By Stacy Painter and medically reviewed by Jennifer Coates, DVM
January 24, 2023 • 6 min. read
five husky dogs sitting outside

Introduction to Huskies

Perhaps best known for pulling sleds in cold and snowy weather, the husky is a stunning dog that is athletic, intelligent, and beautiful. These dogs are moderate in size and tend to be outgoing, loyal, mischievous, hardworking… and vocal. Huskies are fast, powerful, friendly, energetic, and have great endurance. They can do well as both working dogs outside and family dogs in a home, and they are beloved members of families all around the world.

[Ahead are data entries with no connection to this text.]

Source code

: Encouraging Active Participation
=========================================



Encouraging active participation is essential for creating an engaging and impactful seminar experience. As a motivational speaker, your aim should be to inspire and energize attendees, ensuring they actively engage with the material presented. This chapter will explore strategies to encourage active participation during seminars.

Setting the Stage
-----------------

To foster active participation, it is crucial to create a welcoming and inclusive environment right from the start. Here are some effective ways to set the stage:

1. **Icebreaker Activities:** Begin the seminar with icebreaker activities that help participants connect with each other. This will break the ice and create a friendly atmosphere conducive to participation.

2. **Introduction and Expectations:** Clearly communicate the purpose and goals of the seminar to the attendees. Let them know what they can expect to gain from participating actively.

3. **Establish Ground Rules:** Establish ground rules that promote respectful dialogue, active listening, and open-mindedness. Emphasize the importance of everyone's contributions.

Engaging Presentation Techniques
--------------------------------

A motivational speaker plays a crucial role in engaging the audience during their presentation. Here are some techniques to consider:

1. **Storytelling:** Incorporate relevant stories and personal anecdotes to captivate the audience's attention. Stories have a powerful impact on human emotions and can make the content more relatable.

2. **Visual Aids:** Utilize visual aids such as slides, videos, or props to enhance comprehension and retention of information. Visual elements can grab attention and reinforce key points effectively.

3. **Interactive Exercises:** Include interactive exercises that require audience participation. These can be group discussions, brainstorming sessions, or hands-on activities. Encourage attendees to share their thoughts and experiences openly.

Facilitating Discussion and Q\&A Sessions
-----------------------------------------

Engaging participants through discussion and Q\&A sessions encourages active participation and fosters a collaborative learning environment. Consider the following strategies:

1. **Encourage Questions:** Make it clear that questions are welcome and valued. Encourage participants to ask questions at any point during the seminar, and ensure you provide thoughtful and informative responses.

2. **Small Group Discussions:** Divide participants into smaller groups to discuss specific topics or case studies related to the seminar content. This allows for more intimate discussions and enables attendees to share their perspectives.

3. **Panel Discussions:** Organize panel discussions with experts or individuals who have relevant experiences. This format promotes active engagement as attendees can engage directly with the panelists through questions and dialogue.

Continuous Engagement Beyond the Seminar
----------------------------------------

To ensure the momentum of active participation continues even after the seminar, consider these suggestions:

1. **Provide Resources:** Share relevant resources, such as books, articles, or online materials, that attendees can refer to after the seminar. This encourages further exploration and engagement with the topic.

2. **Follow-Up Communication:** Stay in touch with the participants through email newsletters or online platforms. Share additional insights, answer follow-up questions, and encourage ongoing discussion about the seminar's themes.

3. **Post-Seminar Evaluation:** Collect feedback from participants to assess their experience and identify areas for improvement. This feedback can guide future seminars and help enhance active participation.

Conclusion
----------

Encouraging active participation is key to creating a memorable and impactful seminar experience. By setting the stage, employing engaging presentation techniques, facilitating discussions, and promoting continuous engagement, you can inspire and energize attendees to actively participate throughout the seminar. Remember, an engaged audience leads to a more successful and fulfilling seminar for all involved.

Although the Siberian husky is the most well-known husky dog, there are other types of husky dogs too, which we will describe below in more detail. Yet all of these dogs share many of the same characteristics and are prone to similar health conditions, which you can be proactive about by getting pet health insurance for your dog.

Types of Huskies

Most people refer to the Siberian husky when they talk about husky dogs. Yet other breeds of dogs are commonly called huskies too because of their husky-like qualities and appearance. Siberian huskies have been bred to be sled dogs and as search-and-rescue dogs. Alaskan malamutes are cousins of the Siberian husky and considerably larger while also excelling as sled dogs. A small version of a husky is the Alaskan Klee Kai. The Chinook doesn’t look much like a husky but is also a sled dog and has a large size and friendly personality.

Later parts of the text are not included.